* _ENTRIES SUPPLIED_

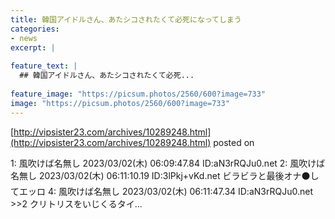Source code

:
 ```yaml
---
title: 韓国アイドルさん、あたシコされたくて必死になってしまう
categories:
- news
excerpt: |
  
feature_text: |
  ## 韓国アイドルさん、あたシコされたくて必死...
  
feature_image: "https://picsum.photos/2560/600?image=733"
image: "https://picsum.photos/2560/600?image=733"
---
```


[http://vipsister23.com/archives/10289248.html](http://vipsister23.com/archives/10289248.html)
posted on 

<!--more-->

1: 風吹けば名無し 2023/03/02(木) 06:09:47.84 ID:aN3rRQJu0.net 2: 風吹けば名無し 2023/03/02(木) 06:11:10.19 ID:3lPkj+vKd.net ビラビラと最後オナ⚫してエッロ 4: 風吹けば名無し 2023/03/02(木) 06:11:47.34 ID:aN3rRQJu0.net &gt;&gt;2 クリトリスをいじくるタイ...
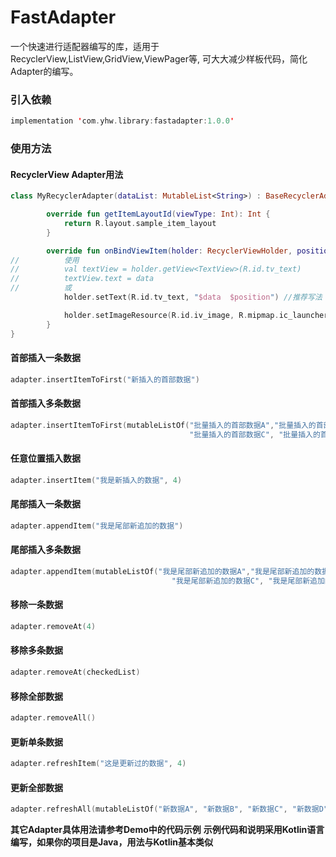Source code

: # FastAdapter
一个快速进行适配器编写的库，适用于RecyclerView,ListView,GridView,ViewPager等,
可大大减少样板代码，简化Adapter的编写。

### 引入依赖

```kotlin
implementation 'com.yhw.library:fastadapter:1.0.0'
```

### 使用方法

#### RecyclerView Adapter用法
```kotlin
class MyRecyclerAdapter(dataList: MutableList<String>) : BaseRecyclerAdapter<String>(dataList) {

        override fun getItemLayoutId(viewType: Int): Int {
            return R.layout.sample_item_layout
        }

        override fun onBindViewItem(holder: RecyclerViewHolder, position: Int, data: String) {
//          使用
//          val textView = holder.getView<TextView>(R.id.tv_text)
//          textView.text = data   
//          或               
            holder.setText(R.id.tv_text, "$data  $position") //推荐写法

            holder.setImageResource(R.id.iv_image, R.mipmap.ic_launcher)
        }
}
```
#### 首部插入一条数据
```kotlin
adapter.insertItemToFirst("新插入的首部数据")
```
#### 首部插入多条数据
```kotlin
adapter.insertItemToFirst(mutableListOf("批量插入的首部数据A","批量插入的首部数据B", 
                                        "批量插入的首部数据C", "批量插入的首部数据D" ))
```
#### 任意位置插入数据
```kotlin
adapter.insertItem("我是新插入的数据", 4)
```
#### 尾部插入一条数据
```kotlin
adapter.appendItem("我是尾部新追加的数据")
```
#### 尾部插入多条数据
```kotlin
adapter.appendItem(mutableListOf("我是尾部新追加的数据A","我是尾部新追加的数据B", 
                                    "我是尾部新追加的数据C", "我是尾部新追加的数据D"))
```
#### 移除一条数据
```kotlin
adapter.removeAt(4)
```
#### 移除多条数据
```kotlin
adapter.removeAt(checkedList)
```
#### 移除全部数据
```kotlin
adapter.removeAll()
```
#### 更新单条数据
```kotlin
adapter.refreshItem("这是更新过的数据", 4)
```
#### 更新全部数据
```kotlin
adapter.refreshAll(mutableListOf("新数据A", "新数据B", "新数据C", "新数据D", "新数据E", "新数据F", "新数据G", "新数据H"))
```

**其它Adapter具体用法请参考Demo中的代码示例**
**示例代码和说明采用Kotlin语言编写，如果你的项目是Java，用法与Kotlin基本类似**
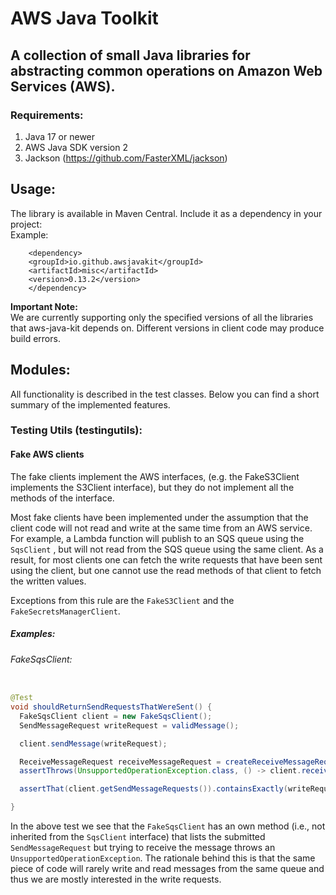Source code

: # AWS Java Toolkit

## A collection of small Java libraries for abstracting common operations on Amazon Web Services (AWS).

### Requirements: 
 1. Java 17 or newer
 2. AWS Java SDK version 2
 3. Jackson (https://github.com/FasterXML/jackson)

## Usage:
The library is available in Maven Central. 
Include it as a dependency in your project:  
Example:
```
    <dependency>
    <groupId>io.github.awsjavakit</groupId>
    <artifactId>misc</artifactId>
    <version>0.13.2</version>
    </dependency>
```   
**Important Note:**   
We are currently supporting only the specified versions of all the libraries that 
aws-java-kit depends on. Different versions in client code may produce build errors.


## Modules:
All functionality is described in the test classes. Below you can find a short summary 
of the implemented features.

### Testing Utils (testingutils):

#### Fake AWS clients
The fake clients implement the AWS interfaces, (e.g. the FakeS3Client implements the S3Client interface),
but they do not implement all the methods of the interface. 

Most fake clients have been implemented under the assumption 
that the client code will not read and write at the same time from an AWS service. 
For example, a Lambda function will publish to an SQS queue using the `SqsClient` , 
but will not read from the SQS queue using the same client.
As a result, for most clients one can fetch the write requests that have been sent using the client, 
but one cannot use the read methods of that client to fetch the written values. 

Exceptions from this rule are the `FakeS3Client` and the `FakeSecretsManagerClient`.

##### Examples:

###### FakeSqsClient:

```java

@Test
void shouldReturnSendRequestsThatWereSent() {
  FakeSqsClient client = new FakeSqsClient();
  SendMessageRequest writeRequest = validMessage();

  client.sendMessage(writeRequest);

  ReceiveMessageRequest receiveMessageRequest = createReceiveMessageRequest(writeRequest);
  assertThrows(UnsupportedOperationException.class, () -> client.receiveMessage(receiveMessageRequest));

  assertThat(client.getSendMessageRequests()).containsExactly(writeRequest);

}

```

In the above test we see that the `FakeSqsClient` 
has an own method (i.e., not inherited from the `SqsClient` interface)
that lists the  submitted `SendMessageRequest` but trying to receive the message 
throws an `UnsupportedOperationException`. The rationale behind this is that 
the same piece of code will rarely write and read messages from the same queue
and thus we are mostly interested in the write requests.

* _WHAT IS EXPECTED_
Hand back all the entries exactly, leaving out the pictures.

* _RESULT OF THIS EXERCISE_
Source code

:
 ```yaml
---
title: 韓国アイドルさん、あたシコされたくて必死になってしまう
categories:
- news
excerpt: |
  
feature_text: |
  ## 韓国アイドルさん、あたシコされたくて必死...
  
feature_image: "https://picsum.photos/2560/600?image=733"
image: "https://picsum.photos/2560/600?image=733"
---
```


[http://vipsister23.com/archives/10289248.html](http://vipsister23.com/archives/10289248.html)
posted on 

<!--more-->

1: 風吹けば名無し 2023/03/02(木) 06:09:47.84 ID:aN3rRQJu0.net 2: 風吹けば名無し 2023/03/02(木) 06:11:10.19 ID:3lPkj+vKd.net ビラビラと最後オナ⚫してエッロ 4: 風吹けば名無し 2023/03/02(木) 06:11:47.34 ID:aN3rRQJu0.net &gt;&gt;2 クリトリスをいじくるタイ...
Source code

: # FastAdapter
一个快速进行适配器编写的库，适用于RecyclerView,ListView,GridView,ViewPager等,
可大大减少样板代码，简化Adapter的编写。

### 引入依赖

```kotlin
implementation 'com.yhw.library:fastadapter:1.0.0'
```

### 使用方法

#### RecyclerView Adapter用法
```kotlin
class MyRecyclerAdapter(dataList: MutableList<String>) : BaseRecyclerAdapter<String>(dataList) {

        override fun getItemLayoutId(viewType: Int): Int {
            return R.layout.sample_item_layout
        }

        override fun onBindViewItem(holder: RecyclerViewHolder, position: Int, data: String) {
//          使用
//          val textView = holder.getView<TextView>(R.id.tv_text)
//          textView.text = data   
//          或               
            holder.setText(R.id.tv_text, "$data  $position") //推荐写法

            holder.setImageResource(R.id.iv_image, R.mipmap.ic_launcher)
        }
}
```
#### 首部插入一条数据
```kotlin
adapter.insertItemToFirst("新插入的首部数据")
```
#### 首部插入多条数据
```kotlin
adapter.insertItemToFirst(mutableListOf("批量插入的首部数据A","批量插入的首部数据B", 
                                        "批量插入的首部数据C", "批量插入的首部数据D" ))
```
#### 任意位置插入数据
```kotlin
adapter.insertItem("我是新插入的数据", 4)
```
#### 尾部插入一条数据
```kotlin
adapter.appendItem("我是尾部新追加的数据")
```
#### 尾部插入多条数据
```kotlin
adapter.appendItem(mutableListOf("我是尾部新追加的数据A","我是尾部新追加的数据B", 
                                    "我是尾部新追加的数据C", "我是尾部新追加的数据D"))
```
#### 移除一条数据
```kotlin
adapter.removeAt(4)
```
#### 移除多条数据
```kotlin
adapter.removeAt(checkedList)
```
#### 移除全部数据
```kotlin
adapter.removeAll()
```
#### 更新单条数据
```kotlin
adapter.refreshItem("这是更新过的数据", 4)
```
#### 更新全部数据
```kotlin
adapter.refreshAll(mutableListOf("新数据A", "新数据B", "新数据C", "新数据D", "新数据E", "新数据F", "新数据G", "新数据H"))
```

**其它Adapter具体用法请参考Demo中的代码示例**
**示例代码和说明采用Kotlin语言编写，如果你的项目是Java，用法与Kotlin基本类似**
Source code

: # AWS Java Toolkit

## A collection of small Java libraries for abstracting common operations on Amazon Web Services (AWS).

### Requirements: 
 1. Java 17 or newer
 2. AWS Java SDK version 2
 3. Jackson (https://github.com/FasterXML/jackson)

## Usage:
The library is available in Maven Central. 
Include it as a dependency in your project:  
Example:
```
    <dependency>
    <groupId>io.github.awsjavakit</groupId>
    <artifactId>misc</artifactId>
    <version>0.13.2</version>
    </dependency>
```   
**Important Note:**   
We are currently supporting only the specified versions of all the libraries that 
aws-java-kit depends on. Different versions in client code may produce build errors.


## Modules:
All functionality is described in the test classes. Below you can find a short summary 
of the implemented features.

### Testing Utils (testingutils):

#### Fake AWS clients
The fake clients implement the AWS interfaces, (e.g. the FakeS3Client implements the S3Client interface),
but they do not implement all the methods of the interface. 

Most fake clients have been implemented under the assumption 
that the client code will not read and write at the same time from an AWS service. 
For example, a Lambda function will publish to an SQS queue using the `SqsClient` , 
but will not read from the SQS queue using the same client.
As a result, for most clients one can fetch the write requests that have been sent using the client, 
but one cannot use the read methods of that client to fetch the written values. 

Exceptions from this rule are the `FakeS3Client` and the `FakeSecretsManagerClient`.

##### Examples:

###### FakeSqsClient:

```java

@Test
void shouldReturnSendRequestsThatWereSent() {
  FakeSqsClient client = new FakeSqsClient();
  SendMessageRequest writeRequest = validMessage();

  client.sendMessage(writeRequest);

  ReceiveMessageRequest receiveMessageRequest = createReceiveMessageRequest(writeRequest);
  assertThrows(UnsupportedOperationException.class, () -> client.receiveMessage(receiveMessageRequest));

  assertThat(client.getSendMessageRequests()).containsExactly(writeRequest);

}

```

In the above test we see that the `FakeSqsClient` 
has an own method (i.e., not inherited from the `SqsClient` interface)
that lists the  submitted `SendMessageRequest` but trying to receive the message 
throws an `UnsupportedOperationException`. The rationale behind this is that 
the same piece of code will rarely write and read messages from the same queue
and thus we are mostly interested in the write requests.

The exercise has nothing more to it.